The Philadelphi Route is the Israeli name given to the strip of Gaza that abuts the border with Egypt. Several hours after Hanegbi’s interview, the IDF announced that it had established full “operational control” over the route. The Rafah Crossing between Egypt and Gaza has been shut since the IDF began its ground operations in the city earlier this month, incensing Cairo.
Hanegbi added, however that “we very much don’t want to rule Gaza,” pointing to the 2.2 million citizens who he said spent years “as captives, taken hostage for 17 years by a murderous terror group,” expressing hope that a new civilian leadership can emerge from the Strip. “We’re trying to plan what will come after Hamas.”

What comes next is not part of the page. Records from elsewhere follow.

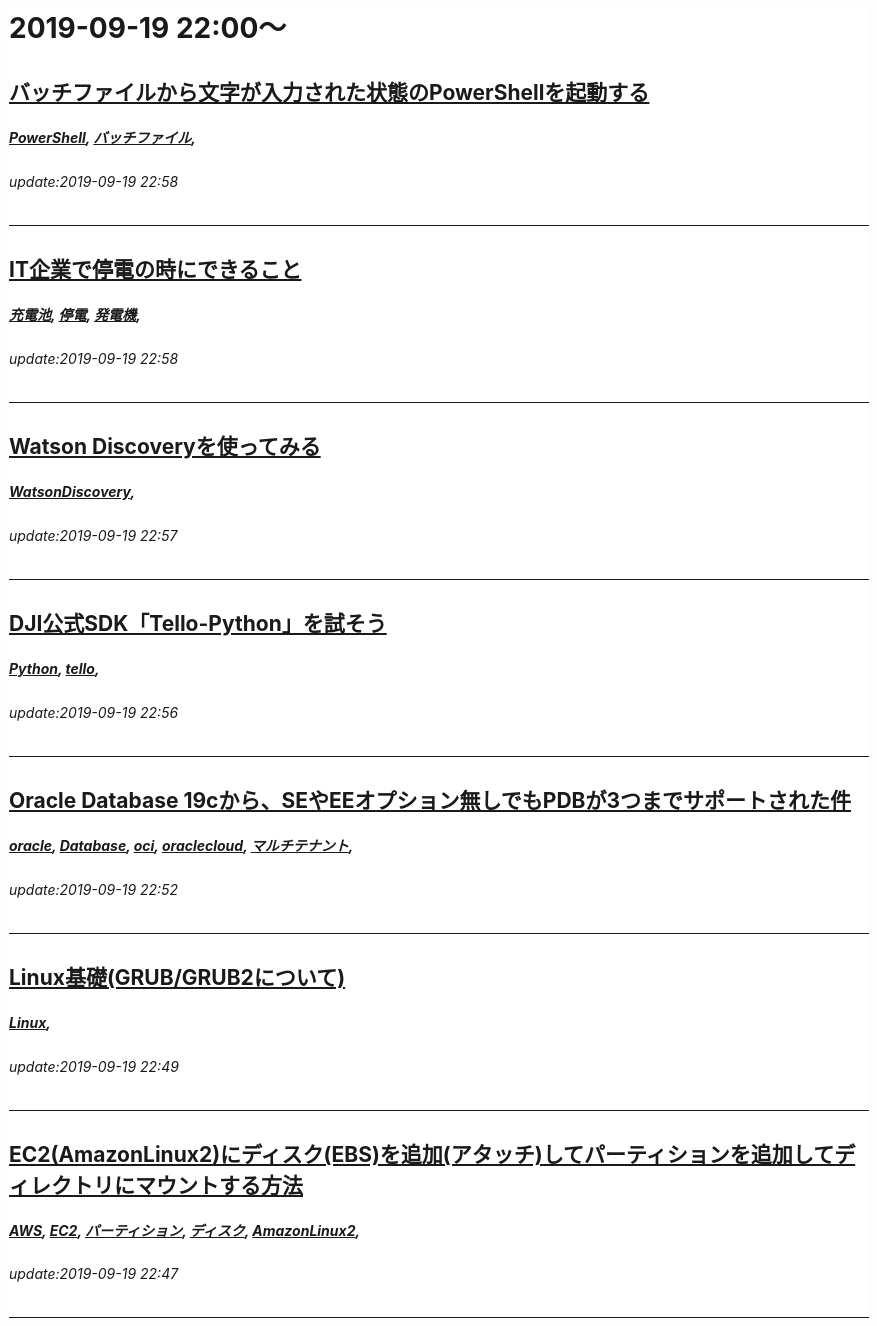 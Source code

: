 # 2019-09-19 22:00～
## [バッチファイルから文字が入力された状態のPowerShellを起動する](https://qiita.com/gyojir/items/811aba4b5b9f5b89fa53)
##### [PowerShell](https://qiita.com/tags/PowerShell), [バッチファイル](https://qiita.com/tags/バッチファイル), 
###### update:2019-09-19 22:58
---
## [IT企業で停電の時にできること](https://qiita.com/kaizen_nagoya/items/7787fed5c61257ed0211)
##### [充電池](https://qiita.com/tags/充電池), [停電](https://qiita.com/tags/停電), [発電機](https://qiita.com/tags/発電機), 
###### update:2019-09-19 22:58
---
## [Watson Discoveryを使ってみる](https://qiita.com/dingtianhongjie/items/2ca10c92666578d35e9b)
##### [WatsonDiscovery](https://qiita.com/tags/WatsonDiscovery), 
###### update:2019-09-19 22:57
---
## [DJI公式SDK「Tello-Python」を試そう](https://qiita.com/hsgucci/items/3327cc29ddf10a321f3c)
##### [Python](https://qiita.com/tags/Python), [tello](https://qiita.com/tags/tello), 
###### update:2019-09-19 22:56
---
## [Oracle Database 19cから、SEやEEオプション無しでもPDBが3つまでサポートされた件](https://qiita.com/yamada-hakase/items/9a2fef956a370020bb95)
##### [oracle](https://qiita.com/tags/oracle), [Database](https://qiita.com/tags/Database), [oci](https://qiita.com/tags/oci), [oraclecloud](https://qiita.com/tags/oraclecloud), [マルチテナント](https://qiita.com/tags/マルチテナント), 
###### update:2019-09-19 22:52
---
## [Linux基礎(GRUB/GRUB2について)](https://qiita.com/kakkie/items/c3e6eb8ef6e0ea3114a8)
##### [Linux](https://qiita.com/tags/Linux), 
###### update:2019-09-19 22:49
---
## [EC2(AmazonLinux2)にディスク(EBS)を追加(アタッチ)してパーティションを追加してディレクトリにマウントする方法](https://qiita.com/Shi-nakaya/items/318fddb25aac7b8ca55c)
##### [AWS](https://qiita.com/tags/AWS), [EC2](https://qiita.com/tags/EC2), [パーティション](https://qiita.com/tags/パーティション), [ディスク](https://qiita.com/tags/ディスク), [AmazonLinux2](https://qiita.com/tags/AmazonLinux2), 
###### update:2019-09-19 22:47
--- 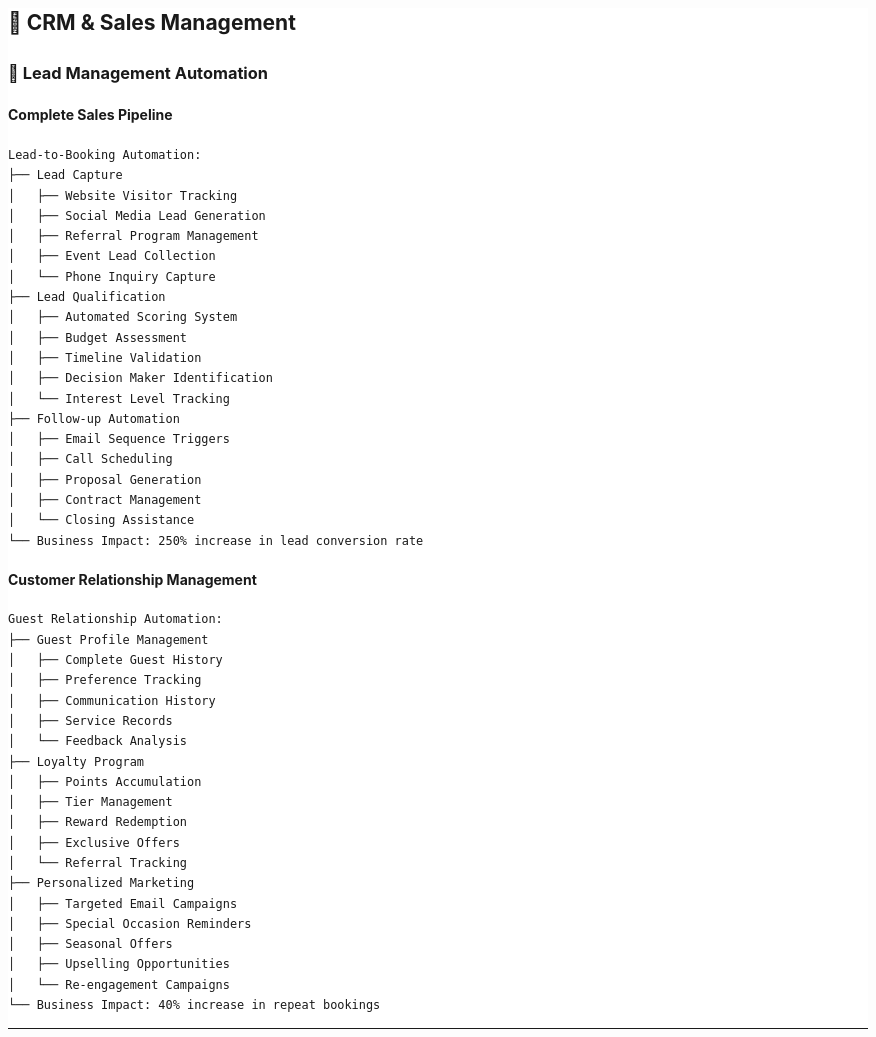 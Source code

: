 
## 💼 **CRM & Sales Management**

### 🎯 **Lead Management Automation**

#### **Complete Sales Pipeline**
```
Lead-to-Booking Automation:
├── Lead Capture
│   ├── Website Visitor Tracking
│   ├── Social Media Lead Generation
│   ├── Referral Program Management
│   ├── Event Lead Collection
│   └── Phone Inquiry Capture
├── Lead Qualification
│   ├── Automated Scoring System
│   ├── Budget Assessment
│   ├── Timeline Validation
│   ├── Decision Maker Identification
│   └── Interest Level Tracking
├── Follow-up Automation
│   ├── Email Sequence Triggers
│   ├── Call Scheduling
│   ├── Proposal Generation
│   ├── Contract Management
│   └── Closing Assistance
└── Business Impact: 250% increase in lead conversion rate
```

#### **Customer Relationship Management**
```
Guest Relationship Automation:
├── Guest Profile Management
│   ├── Complete Guest History
│   ├── Preference Tracking
│   ├── Communication History
│   ├── Service Records
│   └── Feedback Analysis
├── Loyalty Program
│   ├── Points Accumulation
│   ├── Tier Management
│   ├── Reward Redemption
│   ├── Exclusive Offers
│   └── Referral Tracking
├── Personalized Marketing
│   ├── Targeted Email Campaigns
│   ├── Special Occasion Reminders
│   ├── Seasonal Offers
│   ├── Upselling Opportunities
│   └── Re-engagement Campaigns
└── Business Impact: 40% increase in repeat bookings
```

---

Israel launched its war against Hamas in Gaza close to eight months ago, after the terror group carried out an unprecedented cross-border assault on southern Israel, killing close to 1,200 people, mostly civilians, and kidnapping 252 to Gaza, including a number of bodies. Israel believes 121 hostages remain in the Strip, at least 37 of whom have been determined by Israeli officials to be dead.
Hanegbi rejected the assertion that the current government is not doing all it can to reach a deal with Hamas for the return of the remaining hostages, saying that the cabinet had repeatedly “expanded the mandate” of its negotiating team. “Israel has been forced… to erode its own position, so much so that the Americans in the past few weeks have said again and again that the Israeli offer is ‘very generous.'”
Pressure against Israel to end the war has steadily grown over the past eight months as the death toll in Gaza has soared; unverified figures from the Hamas-run Gaza health ministry claim that more than 36,000 people have been killed in the Strip since October 7, a figure that does not distinguish between civilians and terrorists. Data released earlier this month shows that around 24,000 of the dead are considered “identified fatalities.”
Israel says that it has killed some 15,000 Hamas terrorists in Gaza; since the start of the IDF ground operation, 291 soldiers have been killed in action, with a total of 639 slain since October 7, the highest Israeli military death toll since the First Lebanon War in the early 1980s.
Nearly eight months into the fighting sparked by Hamas’s attack, international pressure on Israel continues to grow, with even close allies appearing to grow frustrated by the ongoing war, in particular the rising death toll, the lack of a clear plan for a post-Hamas Gaza as well as the return of IDF troops to areas in the Strip it had previously declared to be cleared of Hamas.
The start of ground operations in Rafah earlier this month, the southernmost city in Gaza where more than half of the Strip’s residents had taken up shelter, further infuriated many nations who had warned against such a move. The UN said this week that more than one million Palestinians had left Rafah since the start of the IDF’s ground invasion.